Aku menoleh ke arah dua siswi yang sedang menawarkan brosur kepada para siswa yang berlalu lalang di koridor sekolah. Seorang siswi berambut merah dikuncir dan berambut biru pendek. Mereka tampak semangat menarik perhatian dari orang-orang yang lewat, namun bisa kulihat rasa letih yang terpancar dari wajah mereka. Tak seorang pun menggubris mereka, hanya lewat begitu saja. Mungkin rasa kasihanlah yang akhirnya membuatku menghampiri mereka.
.
"Bergabunglah bersama kami di klub berkebun!" Gadis berambut merah itu menyodorkan selembar kertas padaku yang bisa kulihat adalah angket pendaftaran anggota klub.
"Kenapa kalian mencari anggota baru? Kupikir perekrerutan anggota klub sudah lewat sebulan yang lalu."
Gadis berambut biru itu tersenyum, "Karena kami membutuhkan anggota baru."
Aku melirik gadis itu, "Membutuhkan anggota baru?"
"Benar, anggota klub kami hanya tinggal dua orang." Ia menoleh ke arah gadis berambut merah di sampingnya, "Aku sudah kelas 3 dan akan lulus. Kalau aku sudah lulus, maka Sara akan bekerja sendirian merawat tanaman-tanaman itu. Padahal peraturan sekolah mengatakan bahwa klub baru diakui dan diizinkan jika anggotanya lebih dari satu. Itu tidak termasuk pembimbingnya."
Sara, si gadis berambut merah itu menganguk sedih.
"Kami sudah mendapat izin dari OSIS untuk melaksanakan perekrutan anggota baru. Tapi seperti yang kaulihat," ujar gadis itu lagi sambil menunjukkan tumpukan angket yang sepertinya belum berkurang sama sekali.
"Maukah kau bergabung bersama kami? Tidak masalah kalau kau tidak mau merawatnya. Asalkan ada anggota lain, aku masih bisa mengurusnya sendiri. Kau tidak perlu khawatir, anggota itu hanya formalitas." Sara memohon padaku dengan tatapan memelas.
"Baiklah." Aku mengambil selembar angket yang dipegangnya, mereka tampak sangat senang.
"Terima kasih!

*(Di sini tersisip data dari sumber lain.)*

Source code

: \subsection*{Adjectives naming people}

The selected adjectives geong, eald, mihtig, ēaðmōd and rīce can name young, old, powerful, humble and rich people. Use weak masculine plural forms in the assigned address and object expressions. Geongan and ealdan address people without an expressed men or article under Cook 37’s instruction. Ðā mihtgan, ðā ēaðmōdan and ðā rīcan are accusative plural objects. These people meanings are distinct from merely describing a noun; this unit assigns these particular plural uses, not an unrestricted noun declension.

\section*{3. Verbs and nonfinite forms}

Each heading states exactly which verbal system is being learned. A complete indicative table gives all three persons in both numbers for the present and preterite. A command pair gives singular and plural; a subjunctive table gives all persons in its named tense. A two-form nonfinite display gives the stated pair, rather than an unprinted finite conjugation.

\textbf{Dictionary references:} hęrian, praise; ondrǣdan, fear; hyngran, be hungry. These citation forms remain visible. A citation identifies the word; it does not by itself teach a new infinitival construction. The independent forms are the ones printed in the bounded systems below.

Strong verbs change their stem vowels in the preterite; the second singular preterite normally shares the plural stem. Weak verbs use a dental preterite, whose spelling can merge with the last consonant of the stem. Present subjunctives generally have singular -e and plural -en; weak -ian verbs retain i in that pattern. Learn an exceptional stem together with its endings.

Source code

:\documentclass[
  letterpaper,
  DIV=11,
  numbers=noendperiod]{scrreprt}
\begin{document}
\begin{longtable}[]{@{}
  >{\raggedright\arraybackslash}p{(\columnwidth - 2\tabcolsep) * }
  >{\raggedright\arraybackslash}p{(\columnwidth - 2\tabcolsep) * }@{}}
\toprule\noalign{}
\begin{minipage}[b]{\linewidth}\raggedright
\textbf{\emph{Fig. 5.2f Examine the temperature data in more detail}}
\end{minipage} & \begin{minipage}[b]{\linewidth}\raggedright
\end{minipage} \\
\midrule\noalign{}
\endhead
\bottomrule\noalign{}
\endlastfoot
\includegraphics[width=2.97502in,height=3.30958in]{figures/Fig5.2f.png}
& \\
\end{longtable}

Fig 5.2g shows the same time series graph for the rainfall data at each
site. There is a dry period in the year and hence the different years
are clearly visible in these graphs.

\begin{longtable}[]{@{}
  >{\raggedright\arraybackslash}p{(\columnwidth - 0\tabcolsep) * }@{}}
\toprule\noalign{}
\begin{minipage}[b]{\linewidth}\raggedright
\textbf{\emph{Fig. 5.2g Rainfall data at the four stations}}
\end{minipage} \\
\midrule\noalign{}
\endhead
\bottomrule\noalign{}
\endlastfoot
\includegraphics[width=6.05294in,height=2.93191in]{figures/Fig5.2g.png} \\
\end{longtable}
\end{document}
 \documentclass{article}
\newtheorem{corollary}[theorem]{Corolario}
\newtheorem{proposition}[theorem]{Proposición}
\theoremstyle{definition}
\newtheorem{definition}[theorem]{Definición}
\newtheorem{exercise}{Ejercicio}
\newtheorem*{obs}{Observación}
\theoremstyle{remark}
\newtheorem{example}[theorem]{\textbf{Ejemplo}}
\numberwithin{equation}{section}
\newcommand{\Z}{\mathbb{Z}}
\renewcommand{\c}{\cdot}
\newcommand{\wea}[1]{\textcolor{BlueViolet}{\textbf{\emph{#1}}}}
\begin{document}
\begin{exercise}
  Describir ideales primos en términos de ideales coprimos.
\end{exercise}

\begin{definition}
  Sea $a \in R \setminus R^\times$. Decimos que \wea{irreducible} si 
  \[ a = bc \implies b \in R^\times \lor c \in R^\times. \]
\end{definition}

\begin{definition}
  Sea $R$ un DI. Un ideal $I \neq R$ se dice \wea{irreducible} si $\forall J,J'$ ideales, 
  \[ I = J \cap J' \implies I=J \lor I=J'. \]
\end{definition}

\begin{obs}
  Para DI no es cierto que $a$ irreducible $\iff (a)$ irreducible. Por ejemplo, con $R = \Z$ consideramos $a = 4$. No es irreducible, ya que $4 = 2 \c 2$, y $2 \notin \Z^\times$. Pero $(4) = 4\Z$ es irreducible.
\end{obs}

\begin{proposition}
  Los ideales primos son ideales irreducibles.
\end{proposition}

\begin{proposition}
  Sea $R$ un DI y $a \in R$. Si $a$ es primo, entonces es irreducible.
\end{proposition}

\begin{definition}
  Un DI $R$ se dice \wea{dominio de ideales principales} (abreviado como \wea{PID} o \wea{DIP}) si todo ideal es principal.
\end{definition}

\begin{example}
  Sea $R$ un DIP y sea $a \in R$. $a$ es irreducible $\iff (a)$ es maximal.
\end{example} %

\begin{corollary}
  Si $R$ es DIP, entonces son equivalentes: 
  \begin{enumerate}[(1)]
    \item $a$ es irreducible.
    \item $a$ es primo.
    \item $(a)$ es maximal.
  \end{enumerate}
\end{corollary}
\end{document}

Namaku adalah Konan, kalau kau membutuhkan sesuatu, aku selalu bisa kautemukan di rumah kaca atau di kelas 3-B," seru gadis berambut biru yang ternyata bernama Konan itu.
"Terima kasih! Aku Sara dari kelas 2-B. Senang berkenalan denganmu!" Sara menyalamiku dengan semangat, wajah sayunya yang tadi kulihat seperti hilang ditelan bumi.
"Aku Haruno Sakura, panggil saja Sakura."
"Kau punya nama yang indah! Bunga Sakura adalah bunga spesial yang mekar selama seminggu di bulan April. Mereka melambangkan keindahan bagi orang Jepang. Bahkan banyak digunakan sebagai simbol, seperti yang digunakan oleh para polisi," jelas Sara penuh semangat. Yah, aku bisa melihat betapa ia cocok menjadi anggota klub berkebun.
"Sebagai hadiahnya, aku berikan ini padamu."
.
Konan menyerahkan sebuket bunga dari kertas origami. Aku takjub melihatnya, cantik sekali. Tak kusangka bahwa ia membuatnya sendirian. Konan dan Sara tersenyum padaku. Setidaknya aku bisa sedikit membantu kesulitan mereka dan menambah kegiatan harianku. Semenjak aku pindah ke sekolah ini, tak satu pun klub yang kusambangi. Aku seperti tidak tertarik untuk bergabung dan bersosialisasi dengan para anggotanya. Tapi kupikir tak masalah dengan klub berkebun ini, mengingat hanya Konan dan Sara yang masih setia menjaga klub yang hampir bubar itu. Aku tak perlu berbicara dengan banyak orang.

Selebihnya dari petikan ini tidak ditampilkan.